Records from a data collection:
>>>

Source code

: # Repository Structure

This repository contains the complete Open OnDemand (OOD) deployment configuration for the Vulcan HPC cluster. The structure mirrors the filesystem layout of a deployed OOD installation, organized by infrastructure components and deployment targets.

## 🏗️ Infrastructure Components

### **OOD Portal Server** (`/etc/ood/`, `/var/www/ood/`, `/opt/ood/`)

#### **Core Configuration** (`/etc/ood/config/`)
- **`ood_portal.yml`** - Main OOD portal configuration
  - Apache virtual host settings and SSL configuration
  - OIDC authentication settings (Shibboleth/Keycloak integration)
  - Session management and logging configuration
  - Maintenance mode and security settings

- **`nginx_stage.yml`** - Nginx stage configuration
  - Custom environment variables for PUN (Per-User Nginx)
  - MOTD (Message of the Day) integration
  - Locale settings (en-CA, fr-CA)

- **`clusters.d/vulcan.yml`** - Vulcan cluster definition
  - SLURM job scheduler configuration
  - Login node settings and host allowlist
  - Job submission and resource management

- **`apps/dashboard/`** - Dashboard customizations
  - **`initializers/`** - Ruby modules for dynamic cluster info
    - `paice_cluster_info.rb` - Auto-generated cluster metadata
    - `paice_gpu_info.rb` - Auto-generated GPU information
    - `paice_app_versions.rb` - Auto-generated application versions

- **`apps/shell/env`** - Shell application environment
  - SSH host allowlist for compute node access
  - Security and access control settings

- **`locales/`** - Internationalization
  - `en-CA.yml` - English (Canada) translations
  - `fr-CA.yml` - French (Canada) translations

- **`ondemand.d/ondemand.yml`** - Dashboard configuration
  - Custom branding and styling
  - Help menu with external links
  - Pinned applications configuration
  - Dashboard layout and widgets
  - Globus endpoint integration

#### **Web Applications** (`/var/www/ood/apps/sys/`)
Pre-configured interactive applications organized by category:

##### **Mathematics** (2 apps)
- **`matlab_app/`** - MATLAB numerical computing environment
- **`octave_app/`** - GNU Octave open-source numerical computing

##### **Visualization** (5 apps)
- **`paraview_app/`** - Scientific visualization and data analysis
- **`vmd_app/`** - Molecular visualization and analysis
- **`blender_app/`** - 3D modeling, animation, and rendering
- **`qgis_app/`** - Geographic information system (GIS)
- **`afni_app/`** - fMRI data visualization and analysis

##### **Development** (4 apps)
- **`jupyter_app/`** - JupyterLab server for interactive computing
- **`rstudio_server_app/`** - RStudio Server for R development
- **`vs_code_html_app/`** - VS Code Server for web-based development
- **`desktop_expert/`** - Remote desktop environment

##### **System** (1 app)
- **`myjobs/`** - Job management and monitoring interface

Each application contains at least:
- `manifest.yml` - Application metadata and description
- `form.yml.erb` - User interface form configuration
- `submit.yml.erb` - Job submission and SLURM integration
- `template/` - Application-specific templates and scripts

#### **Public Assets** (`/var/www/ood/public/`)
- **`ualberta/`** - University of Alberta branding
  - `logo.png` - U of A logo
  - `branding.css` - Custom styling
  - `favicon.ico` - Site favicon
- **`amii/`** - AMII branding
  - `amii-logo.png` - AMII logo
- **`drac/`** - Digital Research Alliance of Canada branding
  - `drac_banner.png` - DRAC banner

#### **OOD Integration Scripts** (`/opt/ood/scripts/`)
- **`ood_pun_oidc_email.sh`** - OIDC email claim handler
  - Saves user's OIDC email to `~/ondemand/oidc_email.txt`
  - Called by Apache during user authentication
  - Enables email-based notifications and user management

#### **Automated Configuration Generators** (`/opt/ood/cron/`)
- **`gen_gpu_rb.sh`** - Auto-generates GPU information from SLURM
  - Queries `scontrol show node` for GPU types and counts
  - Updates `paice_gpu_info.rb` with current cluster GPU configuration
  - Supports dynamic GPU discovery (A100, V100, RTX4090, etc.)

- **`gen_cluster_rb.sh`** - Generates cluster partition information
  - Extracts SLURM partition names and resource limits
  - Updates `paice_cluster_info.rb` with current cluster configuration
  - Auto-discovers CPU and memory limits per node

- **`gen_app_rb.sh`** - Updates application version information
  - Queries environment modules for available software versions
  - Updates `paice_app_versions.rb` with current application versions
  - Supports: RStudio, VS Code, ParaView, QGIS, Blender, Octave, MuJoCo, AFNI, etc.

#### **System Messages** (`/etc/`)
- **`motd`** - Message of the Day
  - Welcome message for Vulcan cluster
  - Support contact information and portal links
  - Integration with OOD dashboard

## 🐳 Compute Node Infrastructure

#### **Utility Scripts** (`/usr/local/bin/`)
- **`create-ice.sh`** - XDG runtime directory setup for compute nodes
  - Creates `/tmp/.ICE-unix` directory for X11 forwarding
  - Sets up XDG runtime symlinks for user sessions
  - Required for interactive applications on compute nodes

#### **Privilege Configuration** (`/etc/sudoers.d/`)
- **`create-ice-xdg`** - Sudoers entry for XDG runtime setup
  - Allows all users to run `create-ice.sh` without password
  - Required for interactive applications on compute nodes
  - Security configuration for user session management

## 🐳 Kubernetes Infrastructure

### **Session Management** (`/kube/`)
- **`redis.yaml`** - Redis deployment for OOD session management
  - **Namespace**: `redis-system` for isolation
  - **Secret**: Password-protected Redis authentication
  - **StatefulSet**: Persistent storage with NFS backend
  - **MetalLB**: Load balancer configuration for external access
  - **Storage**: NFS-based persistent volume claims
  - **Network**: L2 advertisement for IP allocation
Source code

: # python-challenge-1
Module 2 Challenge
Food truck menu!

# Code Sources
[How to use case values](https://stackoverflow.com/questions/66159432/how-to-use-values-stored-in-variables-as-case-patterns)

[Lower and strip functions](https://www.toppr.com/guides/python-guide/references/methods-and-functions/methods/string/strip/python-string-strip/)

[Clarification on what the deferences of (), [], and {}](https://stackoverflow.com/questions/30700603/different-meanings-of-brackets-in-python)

<<<

◆ Exercise aim: Using the data above, reproduce exactly the lines between those holding "email claim handler" and "- Support contact", inclusive, and no others.

◆ Your solution:
- **`ood_pun_oidc_email.sh`** - OIDC email claim handler
  - Saves user's OIDC email to `~/ondemand/oidc_email.txt`
  - Called by Apache during user authentication
  - Enables email-based notifications and user management

#### **Automated Configuration Generators** (`/opt/ood/cron/`)
- **`gen_gpu_rb.sh`** - Auto-generates GPU information from SLURM
  - Queries `scontrol show node` for GPU types and counts
  - Updates `paice_gpu_info.rb` with current cluster GPU configuration
  - Supports dynamic GPU discovery (A100, V100, RTX4090, etc.)

- **`gen_cluster_rb.sh`** - Generates cluster partition information
  - Extracts SLURM partition names and resource limits
  - Updates `paice_cluster_info.rb` with current cluster configuration
  - Auto-discovers CPU and memory limits per node

- **`gen_app_rb.sh`** - Updates application version information
  - Queries environment modules for available software versions
  - Updates `paice_app_versions.rb` with current application versions
  - Supports: RStudio, VS Code, ParaView, QGIS, Blender, Octave, MuJoCo, AFNI, etc.

#### **System Messages** (`/etc/`)
- **`motd`** - Message of the Day
  - Welcome message for Vulcan cluster
  - Support contact information and portal links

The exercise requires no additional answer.